As I sit alongside the river, the wind hits my face gently, like a mother brushing something off of her baby's face. As should be expected of a mom, anyways. She provides food, water, and a place to live for her family, and fends off the bad things that lie ahead.
What is the "bad" thing, anyways? Is it like when I fall, and the feeling that comes from my leg after I fall? Is that what it's like?
Or perhaps, it's like when I do something that doesn't go with the rules, and my teacher comes up, and tells me that I should feel bad?
And whatever it may be, I certainly appreciate her for doing that!
I see the "outside" right about now. I can almost make out what's on the other side…

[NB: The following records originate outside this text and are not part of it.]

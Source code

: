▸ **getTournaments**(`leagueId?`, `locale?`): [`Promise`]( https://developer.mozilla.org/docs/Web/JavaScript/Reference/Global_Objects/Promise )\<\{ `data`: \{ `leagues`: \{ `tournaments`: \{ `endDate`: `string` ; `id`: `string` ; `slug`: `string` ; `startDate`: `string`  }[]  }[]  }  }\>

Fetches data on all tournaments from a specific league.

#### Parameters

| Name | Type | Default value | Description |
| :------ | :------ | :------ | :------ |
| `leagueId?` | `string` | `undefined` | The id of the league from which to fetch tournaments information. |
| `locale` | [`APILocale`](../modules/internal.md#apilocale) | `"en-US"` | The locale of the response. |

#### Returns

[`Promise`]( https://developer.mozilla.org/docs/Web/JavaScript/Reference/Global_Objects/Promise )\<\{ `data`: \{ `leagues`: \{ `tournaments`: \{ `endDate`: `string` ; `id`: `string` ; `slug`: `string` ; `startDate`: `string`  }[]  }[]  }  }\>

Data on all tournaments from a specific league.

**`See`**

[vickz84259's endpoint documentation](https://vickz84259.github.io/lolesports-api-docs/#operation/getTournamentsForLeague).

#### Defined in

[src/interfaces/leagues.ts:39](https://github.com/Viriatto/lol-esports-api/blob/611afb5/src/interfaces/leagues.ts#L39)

The "outside" is a place where people go, when they do something wrong, or where the people who come to "inside" come from. Rarely does anyone come "inside", but that's just because it's hard to get in, apparently. They say, on the other side, it's an "apocalypse", but I just think it's messy. Somebody should clean it up! Mom always said, "A clean life is a good life."…but what does she know? I guess the outside has different rules than us.
I don't know…it seems that they like different things. I can't judge them, if they like different things.
I see a lone person on the other side, waving to us (or, at least, that's what it looks like). He's there, every day, just waving. I can't tell if he ever goes home! He's always waving to us when we look at him…
Although, he seems like a nice person, maybe I should get to know him someday!
…Ah, well. Nobody can cross the river from either side. Without orders and permission, at least.
So why can't we cross the river? I don't know, but they say it has something to do with something that happened many years ago. Bad things happened, and they wanted to keep them out.
However, I can't imagine that the "bad things" could be doing something wrong, as to be kicked out of "inside"…if it's just a scraped knee or a mistake, we should probably forgive them and let them try again. It doesn't seem to crazy to let them in, we could always use some company around here! Sure, there are lots of people, but eventually you get used to them, on your daily schedule.
Whatever. I think about it every day, and nothing comes out of it. I think it's useless to think about something, if you're not going to apply it to your daily schedule. So I'll just get back to staring at the man. At this point, waving back to him is a better use of time than to ponder whatever that doesn't exist.